Zum Trost: Wir haben hier auch schon Winter erlebt, in denen wir der Schneemassen schlicht nicht Herr wurden: Meterhoch lag der Schnee, jeden Tag mussten wir uns aus dem Haus schaufeln, das Auto suchen (wer erinnert sich noch an die wunderbare Werbung "Isch ’abe gar kein Auto ..."?), und wenn wir Glück hatten, fiel der Strom nicht aus, weil die Leitungen unter der Schneelast oder umgestürzten Bäumen zusammengebrochen waren. Mit noch mehr Glück verzog sich auch nicht das ganze Haus unter dem massiven Gewicht des Dachs, so dass Fenster und Türen sich noch öffnen ließen. Aber so ist das halt in den Bergen auf 1300 Metern. Beziehungsweise: So war es.
Nun also dieser Winter, der ein Frühling ist. Ein „Betonhoch“ nach dem anderen. An so etwas kann sich hier niemand erinnern. Im Februar Temperaturen von über zehn Grad (normal: schon mal –10). Die Schneehöhe: kaum messbar bis nicht vorhanden (normal: ca. 1 bis 1,50 Meter). Das Lebensgefühl: Ja, ist denn schon Urlaub? (normal: Ist noch genug Holz da?!?)
Ein Problem ist das allerdings für die Vegetation, die massiv unter dem Wassermangel leidet.
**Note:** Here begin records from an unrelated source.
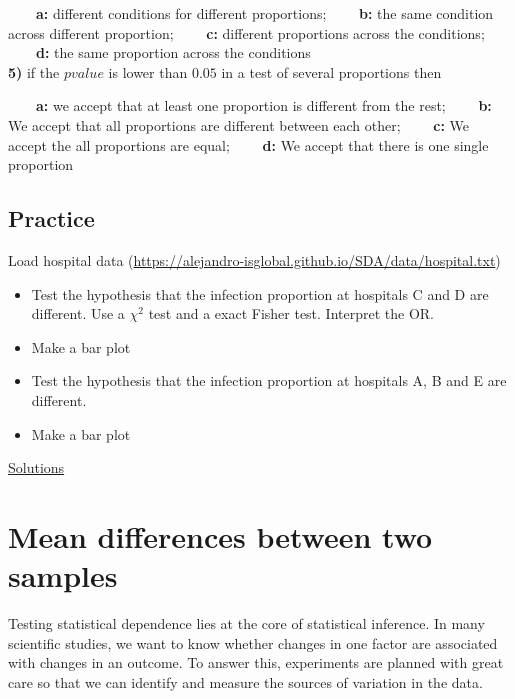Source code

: \documentclass[
]{book}
\begin{document}
\textbf{\(\qquad\)a:} different conditions for different proportions;
\textbf{\(\qquad\)b:} the same condition across different proportion;
\textbf{\(\qquad\)c:} different proportions across the conditions;
\textbf{\(\qquad\)d:} the same proportion across the conditions\\
\textbf{5)} if the \(pvalue\) is lower than \(0.05\) in a test of several proportions then

\textbf{\(\qquad\)a:} we accept that at least one proportion is different from the rest;
\textbf{\(\qquad\)b:} We accept that all proportions are different between each other;
\textbf{\(\qquad\)c:} We accept the all proportions are equal;
\textbf{\(\qquad\)d:} We accept that there is one single proportion

\hypertarget{practice-5}{%
\section{Practice}\label{practice-5}}

Load hospital data (\url{https://alejandro-isglobal.github.io/SDA/data/hospital.txt})

\begin{itemize}
\item
  Test the hypothesis that the infection proportion at hospitals C and D are different. Use a \(\chi^2\) test and a exact Fisher test. Interpret the OR.
\item
  Make a bar plot
\item
  Test the hypothesis that the infection proportion at hospitals A, B and E are different.
\item
  Make a bar plot
\end{itemize}

\href{https://colab.research.google.com/drive/1qHNmibyg9L7v8NcO3HHmknIGxt6_77KK?usp=sharing}{Solutions}

\hypertarget{mean-differences-between-two-samples}{%
\chapter{Mean differences between two samples}\label{mean-differences-between-two-samples}}

Testing statistical dependence lies at the core of statistical inference. In many scientific studies, we want to know whether changes in one factor are associated with changes in an outcome. To answer this, experiments are planned with great care so that we can identify and measure the sources of variation in the data.
\end{document}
In manchen Gegenden sind schon Waldbrände ausgebrochen. In größeren Höhen liegt noch lange nicht genug Schnee, um die künstlichen wie natürlichen Wasserreservoirs im Frühjahr zu füllen. Und immer noch kein Genua-Tief in Sicht.
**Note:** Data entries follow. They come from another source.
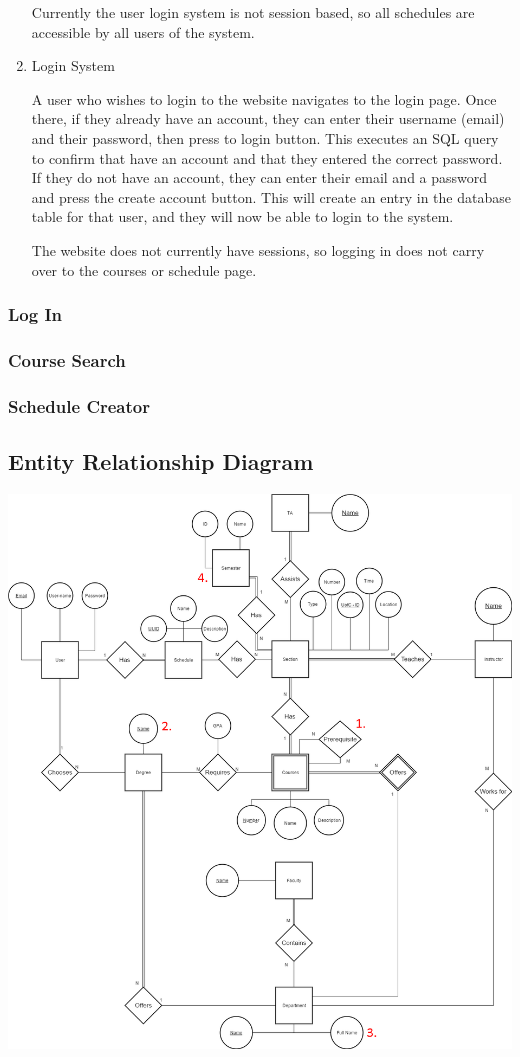 \documentclass[twoside=false,a4paper,11pt]{article}
\theoremstyle{mytheor}
\begin{document}
\begin{enumerate}
	Currently the user login system is not session based, so all schedules are accessible by all users of the system.

	\item Login System

	A user who wishes to login to the website navigates to the login page. Once there, if they already have an account, they can enter their username (email) and their password, then press to login button. This executes an SQL query to confirm that have an account and that they entered the correct password. If they do not have an account, they can enter their email and a password and press the create account button. This will create an entry in the database table for that user, and they will now be able to login to the system.

	The website does not currently have sessions, so logging in does not carry over to the courses or schedule page. 

\end{enumerate}

\subsubsection*{Log In}
\subsubsection*{Course Search}
\subsubsection*{Schedule Creator}

\subsection*{Entity Relationship Diagram}

\includegraphics[width=\textwidth]{ERDiagram.png}
\end{document}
Heute haben wir eine Wanderung gemacht, die normalerweise Schneeschuhe, LVS-Gerät, Sonde, Schaufel etc. erfordern würde. In Halbschuhen, ohne Grödeln (aber immerhin mit Stöcken und Handschuhen ausgerüstet) absolvieren wir unsere Tour und kehren anschließend auf einen Caffè beim Postler ein, der (normalerweise nur im Sommer) am Wochenende einen Kiosk am Stausee betreibt. Große Familienrunde: Auch sein älterer Bruder, der die Alp betreibt und einen wunderbaren Käse herstellt, ist mit seiner Frau zum Caffè gekommen. Bestimmendes Thema: natürlich das exzeptionelle Wetter. (Wen interessiert da schon Olympia?) Man analysiert, (ver)zweifelt, prognostiziert, wägt ab ... Fazit des Alpbauern, während er die Beine von sich streckt und in die Sonne blinzelt: "Machen wir dieses Jahr halt Wein."